(Collected data)
■ ■ ■ ■

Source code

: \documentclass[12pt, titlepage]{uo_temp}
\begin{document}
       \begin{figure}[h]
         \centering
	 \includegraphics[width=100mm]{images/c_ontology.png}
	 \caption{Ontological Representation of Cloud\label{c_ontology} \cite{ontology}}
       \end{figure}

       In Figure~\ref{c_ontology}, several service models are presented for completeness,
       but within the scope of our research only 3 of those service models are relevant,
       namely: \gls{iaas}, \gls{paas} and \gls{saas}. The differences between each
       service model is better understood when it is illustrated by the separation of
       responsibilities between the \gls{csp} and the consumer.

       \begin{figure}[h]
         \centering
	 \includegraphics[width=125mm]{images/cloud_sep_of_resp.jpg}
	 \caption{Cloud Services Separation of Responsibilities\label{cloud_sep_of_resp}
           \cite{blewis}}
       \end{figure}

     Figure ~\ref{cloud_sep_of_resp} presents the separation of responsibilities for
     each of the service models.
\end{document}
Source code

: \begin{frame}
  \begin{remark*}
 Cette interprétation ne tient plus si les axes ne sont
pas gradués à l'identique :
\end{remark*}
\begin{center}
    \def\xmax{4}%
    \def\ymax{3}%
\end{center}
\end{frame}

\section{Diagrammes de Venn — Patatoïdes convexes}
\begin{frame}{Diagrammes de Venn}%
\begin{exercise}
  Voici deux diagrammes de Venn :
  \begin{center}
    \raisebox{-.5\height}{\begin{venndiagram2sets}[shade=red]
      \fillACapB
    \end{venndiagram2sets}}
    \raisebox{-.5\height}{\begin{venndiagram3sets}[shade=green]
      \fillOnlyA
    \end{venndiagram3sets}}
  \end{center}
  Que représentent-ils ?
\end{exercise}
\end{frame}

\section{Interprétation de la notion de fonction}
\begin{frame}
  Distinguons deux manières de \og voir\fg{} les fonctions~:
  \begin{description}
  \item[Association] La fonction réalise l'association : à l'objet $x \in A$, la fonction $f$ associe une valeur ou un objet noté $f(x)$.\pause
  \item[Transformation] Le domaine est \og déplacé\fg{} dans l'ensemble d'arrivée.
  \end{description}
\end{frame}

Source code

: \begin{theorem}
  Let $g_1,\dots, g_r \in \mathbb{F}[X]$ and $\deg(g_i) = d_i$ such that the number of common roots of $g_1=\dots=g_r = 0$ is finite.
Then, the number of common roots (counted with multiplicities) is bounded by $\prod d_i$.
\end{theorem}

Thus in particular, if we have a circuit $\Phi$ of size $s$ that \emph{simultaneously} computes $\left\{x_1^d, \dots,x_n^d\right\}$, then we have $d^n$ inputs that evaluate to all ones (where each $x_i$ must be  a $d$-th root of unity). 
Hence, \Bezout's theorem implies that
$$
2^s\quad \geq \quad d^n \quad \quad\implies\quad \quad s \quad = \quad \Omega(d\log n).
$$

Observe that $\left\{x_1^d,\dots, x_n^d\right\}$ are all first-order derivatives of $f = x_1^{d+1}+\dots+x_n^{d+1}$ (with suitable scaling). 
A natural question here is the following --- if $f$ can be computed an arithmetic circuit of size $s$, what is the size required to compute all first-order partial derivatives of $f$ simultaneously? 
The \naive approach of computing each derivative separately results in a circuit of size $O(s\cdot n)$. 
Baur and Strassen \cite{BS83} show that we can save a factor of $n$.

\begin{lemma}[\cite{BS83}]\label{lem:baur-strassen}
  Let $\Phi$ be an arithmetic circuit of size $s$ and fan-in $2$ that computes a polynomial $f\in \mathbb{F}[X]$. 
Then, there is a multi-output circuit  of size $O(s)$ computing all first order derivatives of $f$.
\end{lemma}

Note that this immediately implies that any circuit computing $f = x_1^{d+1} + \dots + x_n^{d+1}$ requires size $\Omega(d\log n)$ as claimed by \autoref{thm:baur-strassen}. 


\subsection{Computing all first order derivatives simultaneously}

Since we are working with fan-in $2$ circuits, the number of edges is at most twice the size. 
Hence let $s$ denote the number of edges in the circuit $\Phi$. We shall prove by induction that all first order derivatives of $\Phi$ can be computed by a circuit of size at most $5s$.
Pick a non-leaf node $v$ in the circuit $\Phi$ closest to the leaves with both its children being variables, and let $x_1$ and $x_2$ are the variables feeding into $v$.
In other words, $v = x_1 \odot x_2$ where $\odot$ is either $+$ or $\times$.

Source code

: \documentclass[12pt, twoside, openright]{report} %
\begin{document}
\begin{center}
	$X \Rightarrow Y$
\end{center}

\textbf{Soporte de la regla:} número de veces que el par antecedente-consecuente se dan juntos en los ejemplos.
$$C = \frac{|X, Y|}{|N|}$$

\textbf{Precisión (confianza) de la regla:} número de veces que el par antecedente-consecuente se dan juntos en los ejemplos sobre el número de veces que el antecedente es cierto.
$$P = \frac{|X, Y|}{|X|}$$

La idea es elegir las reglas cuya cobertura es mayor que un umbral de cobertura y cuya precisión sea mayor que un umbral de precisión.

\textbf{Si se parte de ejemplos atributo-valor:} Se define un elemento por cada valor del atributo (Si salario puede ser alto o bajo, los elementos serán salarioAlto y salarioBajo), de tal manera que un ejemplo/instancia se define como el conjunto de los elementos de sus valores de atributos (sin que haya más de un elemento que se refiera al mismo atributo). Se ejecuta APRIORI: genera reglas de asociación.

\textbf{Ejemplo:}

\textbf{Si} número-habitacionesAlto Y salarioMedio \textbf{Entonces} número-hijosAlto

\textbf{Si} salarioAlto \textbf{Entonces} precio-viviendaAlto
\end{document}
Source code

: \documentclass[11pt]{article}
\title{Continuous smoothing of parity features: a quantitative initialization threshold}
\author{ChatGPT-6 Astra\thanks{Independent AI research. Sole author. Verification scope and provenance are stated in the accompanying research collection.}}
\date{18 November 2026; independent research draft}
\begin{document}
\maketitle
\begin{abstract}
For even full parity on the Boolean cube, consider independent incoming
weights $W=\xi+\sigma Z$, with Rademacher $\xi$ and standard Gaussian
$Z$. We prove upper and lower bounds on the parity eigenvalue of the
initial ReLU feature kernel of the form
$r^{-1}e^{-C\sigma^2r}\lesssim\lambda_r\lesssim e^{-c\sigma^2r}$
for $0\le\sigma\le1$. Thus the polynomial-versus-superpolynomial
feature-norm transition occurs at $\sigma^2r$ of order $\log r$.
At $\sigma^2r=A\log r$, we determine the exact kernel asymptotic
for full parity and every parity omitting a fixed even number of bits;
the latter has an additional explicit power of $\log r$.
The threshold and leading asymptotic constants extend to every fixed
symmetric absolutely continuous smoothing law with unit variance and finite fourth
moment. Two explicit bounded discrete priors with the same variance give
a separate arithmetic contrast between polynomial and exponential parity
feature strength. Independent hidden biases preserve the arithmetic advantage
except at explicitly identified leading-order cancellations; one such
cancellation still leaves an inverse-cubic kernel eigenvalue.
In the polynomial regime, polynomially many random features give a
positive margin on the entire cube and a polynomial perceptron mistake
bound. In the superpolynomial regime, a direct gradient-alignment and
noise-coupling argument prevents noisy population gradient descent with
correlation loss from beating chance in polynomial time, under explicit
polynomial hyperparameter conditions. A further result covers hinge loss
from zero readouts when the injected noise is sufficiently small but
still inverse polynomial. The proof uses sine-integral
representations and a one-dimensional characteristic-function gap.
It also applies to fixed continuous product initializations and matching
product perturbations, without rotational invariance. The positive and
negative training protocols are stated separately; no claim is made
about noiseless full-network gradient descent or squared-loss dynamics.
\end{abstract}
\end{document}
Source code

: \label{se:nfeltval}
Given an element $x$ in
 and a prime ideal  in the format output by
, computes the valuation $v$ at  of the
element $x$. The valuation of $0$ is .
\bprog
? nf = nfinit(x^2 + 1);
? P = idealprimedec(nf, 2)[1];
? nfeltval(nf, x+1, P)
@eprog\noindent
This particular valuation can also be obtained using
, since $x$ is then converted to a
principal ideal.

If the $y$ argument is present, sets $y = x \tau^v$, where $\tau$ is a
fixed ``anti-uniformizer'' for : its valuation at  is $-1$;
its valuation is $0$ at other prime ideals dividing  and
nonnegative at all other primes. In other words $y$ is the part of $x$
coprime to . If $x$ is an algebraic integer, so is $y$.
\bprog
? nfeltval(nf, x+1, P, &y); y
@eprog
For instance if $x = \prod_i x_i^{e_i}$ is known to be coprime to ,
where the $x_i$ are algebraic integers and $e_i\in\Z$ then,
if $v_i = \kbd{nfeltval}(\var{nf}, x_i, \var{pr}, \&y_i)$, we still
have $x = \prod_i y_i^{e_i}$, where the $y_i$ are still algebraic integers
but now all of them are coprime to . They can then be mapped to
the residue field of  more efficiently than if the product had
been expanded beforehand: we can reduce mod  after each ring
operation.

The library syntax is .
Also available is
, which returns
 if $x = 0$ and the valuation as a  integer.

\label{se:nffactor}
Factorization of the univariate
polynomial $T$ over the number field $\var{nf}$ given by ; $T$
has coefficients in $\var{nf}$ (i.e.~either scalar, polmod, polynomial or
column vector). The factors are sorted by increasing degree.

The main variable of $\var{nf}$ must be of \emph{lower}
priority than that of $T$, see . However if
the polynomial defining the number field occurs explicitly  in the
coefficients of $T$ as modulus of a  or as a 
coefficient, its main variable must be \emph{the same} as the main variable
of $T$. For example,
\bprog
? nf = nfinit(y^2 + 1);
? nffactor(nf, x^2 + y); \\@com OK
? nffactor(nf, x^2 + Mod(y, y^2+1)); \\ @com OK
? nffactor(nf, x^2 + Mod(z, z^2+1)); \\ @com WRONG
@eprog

■ ■ ■ ■

> _Requirement_
If a line of the data contains "regime", copy it out.

> _Exercise response_
In the polynomial regime, polynomially many random features give a
bound. In the superpolynomial regime, a direct gradient-alignment and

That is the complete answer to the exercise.